TORONTO--The Blue Jays took a lean to the left with their top two draft picks, taking Oklahoma lefthander David Purcey of Oklahoma with their first-round pick (16th overall) and Texas A&M lefthander Zach Jackson with their supplemental first-round pick (32nd overall).

General manager J.P. Ricciardi was delighted to get both.

"When you're picking at 16, you're at the disposal of the teams in front of you," Ricciardi said during a conference call. "Jackson was a bit of a surprise, we didn't think he would be there at 32. When he was, we were ecstatic. We feel we got two of the top four lefthanders in the country." Both will begin their professional careers with short-season Auburn.

"We're going to err on the side of caution," Ricciardi. "But within a three- to four-year period they could be pitching the big leagues." Ricciardi was concerned that Purcey, 22, listed at 6-5, 240, would have been taken before the 16th pick and that Jackson would surely be gone by the 32nd pick.

"We had a 16 and a 32, and for us it was like having two number ones, and we think we got two number ones," he said.

In comparing the two, Ricciardi said, "Purcey is a little more of an upside guy. He kind of reminds us of (Jeremy) Affeldt of Kansas City, a little bit more power. Jackson doesn't throw as hard--he probably pitches at 90, 91, 92--but he really pounds the strike zone. We think we have a little bit of a contrast--in one power, in one a little bit more control. It'd be nice, if everything works out, (that) we got those two guys pitching in our rotation at some point."

Purcey had been drafted twice before without signing. He was a 20th-round pick for the Mariners in 2001. The Yankees selected him in the 17th round in 2003 when Purcey was a draft-eligible sophomore. After a disappointing sophomore season, the Yankees made a run at signing Purcey after he went 4-1, 1.88 in the Cape Cod League. It was at the Cape that Purcey started developing his curveball and changeup, giving him compliments to his 90-95 mph fastball.

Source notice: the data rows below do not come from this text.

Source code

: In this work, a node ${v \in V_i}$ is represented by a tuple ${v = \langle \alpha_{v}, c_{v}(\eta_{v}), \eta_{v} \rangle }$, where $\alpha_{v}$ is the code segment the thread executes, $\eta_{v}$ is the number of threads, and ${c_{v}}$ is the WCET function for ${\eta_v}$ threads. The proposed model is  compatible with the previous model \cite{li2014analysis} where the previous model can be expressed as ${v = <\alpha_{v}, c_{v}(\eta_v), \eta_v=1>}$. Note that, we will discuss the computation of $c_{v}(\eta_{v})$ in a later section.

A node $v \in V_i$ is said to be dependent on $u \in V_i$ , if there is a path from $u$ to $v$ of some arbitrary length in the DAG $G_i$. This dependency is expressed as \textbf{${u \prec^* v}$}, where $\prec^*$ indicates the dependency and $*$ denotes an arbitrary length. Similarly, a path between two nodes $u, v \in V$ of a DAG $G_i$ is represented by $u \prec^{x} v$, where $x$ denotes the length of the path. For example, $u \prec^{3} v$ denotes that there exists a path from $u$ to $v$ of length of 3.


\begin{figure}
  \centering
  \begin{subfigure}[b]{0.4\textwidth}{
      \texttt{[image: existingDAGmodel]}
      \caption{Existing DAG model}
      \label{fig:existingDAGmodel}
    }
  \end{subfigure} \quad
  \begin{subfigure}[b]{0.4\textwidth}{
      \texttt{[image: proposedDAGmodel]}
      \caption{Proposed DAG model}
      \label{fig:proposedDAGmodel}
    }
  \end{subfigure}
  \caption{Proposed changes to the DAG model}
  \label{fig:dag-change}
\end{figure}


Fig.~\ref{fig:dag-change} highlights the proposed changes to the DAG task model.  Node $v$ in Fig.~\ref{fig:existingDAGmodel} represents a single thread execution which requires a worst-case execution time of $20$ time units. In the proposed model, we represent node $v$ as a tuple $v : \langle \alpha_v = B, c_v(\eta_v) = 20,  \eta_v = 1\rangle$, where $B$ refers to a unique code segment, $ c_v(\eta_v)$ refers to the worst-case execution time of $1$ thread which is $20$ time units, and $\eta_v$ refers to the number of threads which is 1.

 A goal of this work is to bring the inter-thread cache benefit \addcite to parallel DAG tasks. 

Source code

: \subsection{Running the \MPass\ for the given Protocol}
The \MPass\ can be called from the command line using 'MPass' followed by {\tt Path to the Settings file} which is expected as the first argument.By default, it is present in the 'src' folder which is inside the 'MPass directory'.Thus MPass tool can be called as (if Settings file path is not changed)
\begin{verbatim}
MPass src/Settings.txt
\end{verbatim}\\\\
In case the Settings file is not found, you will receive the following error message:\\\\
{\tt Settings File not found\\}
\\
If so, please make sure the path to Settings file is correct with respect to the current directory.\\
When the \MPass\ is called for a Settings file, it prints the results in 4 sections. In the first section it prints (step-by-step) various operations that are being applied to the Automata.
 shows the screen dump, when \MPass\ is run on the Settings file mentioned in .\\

"When you go play in a wood bat league, the first of the year you're going to have great success because the hitters don't have a good feel for the wood bats," Purcey said. "But if you're still pitching good at the end of the season, you know you're doing something right."

That success carried over to this season, as Purcey went 9-5, 3.11 with 130 strikeouts and 54 walks in 119 innings, showing consistency and ace starter stuff that he had only flashed in the past.

JAY CHATTER

Jackson was taken with one of two picks the Blue Jays received as compensation for losing starting pitcher Kelvim Escobar to the Angels as a free agent. South Alabama first baseman Adam Lind was taken with Anaheim's third-round pick.

The Blue Jays took 11 pitchers and nine position players from its first 20 picks and 19 of its first 20 picks--including the first 12--were college players.